Dive Brief:
- A lawsuit alleges that Las Vegas-based Zirtual violated federal law when it terminated about 400 employees without notice on August 10, according to an article at Las Vegas Sun.
- Zirtual’s employees, many of them full-time, provided remote virtual assistants to executives at a subscription fee. The company notified its employees Monday that it had closed after undisclosed financial troubles, the Sun reported.

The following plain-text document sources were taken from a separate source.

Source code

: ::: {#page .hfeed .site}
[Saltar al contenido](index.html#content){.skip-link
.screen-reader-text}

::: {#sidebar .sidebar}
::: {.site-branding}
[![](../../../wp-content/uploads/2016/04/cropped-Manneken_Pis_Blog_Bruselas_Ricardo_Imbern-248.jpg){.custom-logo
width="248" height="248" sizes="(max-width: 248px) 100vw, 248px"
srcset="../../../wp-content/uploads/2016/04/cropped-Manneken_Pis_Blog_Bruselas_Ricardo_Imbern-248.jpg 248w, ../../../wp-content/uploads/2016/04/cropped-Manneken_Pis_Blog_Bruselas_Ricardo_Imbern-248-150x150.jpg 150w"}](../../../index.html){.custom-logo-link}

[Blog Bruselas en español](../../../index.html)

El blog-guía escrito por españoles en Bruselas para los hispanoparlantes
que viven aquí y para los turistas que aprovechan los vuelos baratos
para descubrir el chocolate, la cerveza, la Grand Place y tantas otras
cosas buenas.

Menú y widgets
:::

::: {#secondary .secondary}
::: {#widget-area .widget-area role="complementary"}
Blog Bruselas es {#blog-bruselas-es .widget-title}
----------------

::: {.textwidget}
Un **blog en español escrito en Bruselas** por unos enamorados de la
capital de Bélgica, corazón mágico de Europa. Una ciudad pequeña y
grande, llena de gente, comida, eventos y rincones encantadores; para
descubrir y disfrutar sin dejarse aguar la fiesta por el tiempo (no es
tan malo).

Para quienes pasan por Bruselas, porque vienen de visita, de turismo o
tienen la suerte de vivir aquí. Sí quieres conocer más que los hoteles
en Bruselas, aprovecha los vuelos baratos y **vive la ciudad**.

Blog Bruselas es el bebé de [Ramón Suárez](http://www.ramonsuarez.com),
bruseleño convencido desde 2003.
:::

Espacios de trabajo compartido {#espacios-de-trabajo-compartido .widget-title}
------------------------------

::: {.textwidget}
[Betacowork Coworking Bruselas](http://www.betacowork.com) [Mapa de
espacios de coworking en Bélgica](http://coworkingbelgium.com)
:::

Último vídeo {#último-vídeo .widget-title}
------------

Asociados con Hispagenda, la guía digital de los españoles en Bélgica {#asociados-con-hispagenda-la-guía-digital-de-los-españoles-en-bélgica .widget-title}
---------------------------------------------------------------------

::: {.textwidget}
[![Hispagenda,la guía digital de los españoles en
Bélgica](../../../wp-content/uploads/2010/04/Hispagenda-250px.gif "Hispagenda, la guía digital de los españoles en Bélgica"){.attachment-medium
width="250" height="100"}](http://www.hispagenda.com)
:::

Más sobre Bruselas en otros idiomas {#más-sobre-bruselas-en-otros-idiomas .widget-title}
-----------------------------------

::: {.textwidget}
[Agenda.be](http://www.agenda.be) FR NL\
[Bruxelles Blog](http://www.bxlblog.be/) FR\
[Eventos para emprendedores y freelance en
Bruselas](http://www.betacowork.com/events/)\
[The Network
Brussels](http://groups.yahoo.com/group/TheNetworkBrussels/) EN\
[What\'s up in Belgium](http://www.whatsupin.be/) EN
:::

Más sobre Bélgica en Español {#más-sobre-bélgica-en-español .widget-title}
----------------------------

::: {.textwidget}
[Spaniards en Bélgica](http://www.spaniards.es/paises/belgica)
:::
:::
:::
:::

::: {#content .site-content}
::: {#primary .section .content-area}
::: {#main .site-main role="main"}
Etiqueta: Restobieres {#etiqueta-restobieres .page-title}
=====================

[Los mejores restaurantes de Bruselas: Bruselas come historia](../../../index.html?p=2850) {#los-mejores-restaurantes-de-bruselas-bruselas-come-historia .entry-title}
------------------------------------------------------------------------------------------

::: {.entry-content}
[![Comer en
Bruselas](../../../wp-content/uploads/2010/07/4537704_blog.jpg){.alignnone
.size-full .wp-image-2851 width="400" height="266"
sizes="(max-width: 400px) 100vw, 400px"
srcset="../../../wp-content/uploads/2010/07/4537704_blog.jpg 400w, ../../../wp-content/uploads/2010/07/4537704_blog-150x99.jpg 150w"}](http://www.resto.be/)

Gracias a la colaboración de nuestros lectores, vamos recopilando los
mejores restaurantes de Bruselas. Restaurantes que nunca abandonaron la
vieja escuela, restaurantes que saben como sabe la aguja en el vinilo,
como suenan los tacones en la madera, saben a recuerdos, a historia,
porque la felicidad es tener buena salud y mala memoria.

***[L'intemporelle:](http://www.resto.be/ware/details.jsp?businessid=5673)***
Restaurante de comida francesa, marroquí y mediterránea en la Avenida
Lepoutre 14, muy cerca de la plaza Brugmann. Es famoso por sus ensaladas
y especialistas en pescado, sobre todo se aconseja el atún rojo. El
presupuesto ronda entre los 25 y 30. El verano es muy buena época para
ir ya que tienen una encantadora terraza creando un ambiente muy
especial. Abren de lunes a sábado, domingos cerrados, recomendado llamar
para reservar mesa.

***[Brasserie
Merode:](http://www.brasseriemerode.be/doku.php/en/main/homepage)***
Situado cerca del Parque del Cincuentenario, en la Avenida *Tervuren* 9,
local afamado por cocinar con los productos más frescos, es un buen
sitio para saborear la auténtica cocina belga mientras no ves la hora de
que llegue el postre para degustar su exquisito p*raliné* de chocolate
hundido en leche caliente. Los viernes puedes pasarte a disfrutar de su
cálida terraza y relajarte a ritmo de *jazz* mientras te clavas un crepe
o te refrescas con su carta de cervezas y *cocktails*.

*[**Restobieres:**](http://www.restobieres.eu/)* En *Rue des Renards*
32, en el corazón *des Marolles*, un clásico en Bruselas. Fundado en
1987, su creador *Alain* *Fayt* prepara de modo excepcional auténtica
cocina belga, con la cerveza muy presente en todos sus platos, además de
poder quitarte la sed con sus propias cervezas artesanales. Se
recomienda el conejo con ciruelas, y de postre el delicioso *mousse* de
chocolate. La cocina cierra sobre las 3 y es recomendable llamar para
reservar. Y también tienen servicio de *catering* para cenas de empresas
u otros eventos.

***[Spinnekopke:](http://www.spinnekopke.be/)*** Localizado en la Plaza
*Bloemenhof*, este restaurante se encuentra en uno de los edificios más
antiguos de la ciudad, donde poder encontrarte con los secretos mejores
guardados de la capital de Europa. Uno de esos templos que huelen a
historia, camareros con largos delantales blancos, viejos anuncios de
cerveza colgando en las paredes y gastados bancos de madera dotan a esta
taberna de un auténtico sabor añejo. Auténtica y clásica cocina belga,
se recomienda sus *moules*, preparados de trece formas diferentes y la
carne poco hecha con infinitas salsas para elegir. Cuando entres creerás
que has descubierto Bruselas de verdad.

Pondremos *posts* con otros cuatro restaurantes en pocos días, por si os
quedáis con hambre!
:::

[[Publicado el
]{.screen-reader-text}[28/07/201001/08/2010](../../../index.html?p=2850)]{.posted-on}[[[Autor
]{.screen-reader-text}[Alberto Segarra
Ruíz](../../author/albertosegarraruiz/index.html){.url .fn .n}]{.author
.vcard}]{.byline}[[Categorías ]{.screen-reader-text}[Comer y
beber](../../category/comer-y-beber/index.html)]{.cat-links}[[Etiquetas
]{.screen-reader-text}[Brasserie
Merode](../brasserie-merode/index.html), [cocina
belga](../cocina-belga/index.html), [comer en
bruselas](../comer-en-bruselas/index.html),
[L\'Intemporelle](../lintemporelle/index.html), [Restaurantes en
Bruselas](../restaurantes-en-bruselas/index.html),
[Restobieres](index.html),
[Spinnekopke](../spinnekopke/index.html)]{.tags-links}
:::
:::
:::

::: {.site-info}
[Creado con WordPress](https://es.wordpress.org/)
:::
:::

- The complaint says the company, which was acquired last week by Startups.co, ran afoul of the Worker Adjustment and Retraining Notification Act, which requires companies with more than 100 employees provide 60 days notice before plant closings or mass layoffs. Under the statute, employers who do not comply with the requirements could be on the hook for employee pay and benefits for up to 60 days.
Dive Insight:
Based on the filing, the lawsuit alleges that Zirtual's employees are entitled to wages, salary, commissions, bonuses, accrued holiday pay, accrued vacation pay, pension and 401(k) contributions and COBRA benefits for 60 days.
This looks like a textbook case on how not to fold up the tent. Zirtual's top HR executive, Jill Taylor Elliott, quit a week before the closing announcement, according to a report at Business Insider, because she didn't want to do anything illegal (according to a post she made on Facebook that was pasted into a blog by a Zirtual customer).
The Business Insider article also reported that the new owner of Zirtual, Startup.co, intends to reboot the company, but will no longer be hiring full-time employees because it intends to fill the workforce by using independent contractors. Ex-Zirtual employees are not too excited about that prospect, reports Business Insider.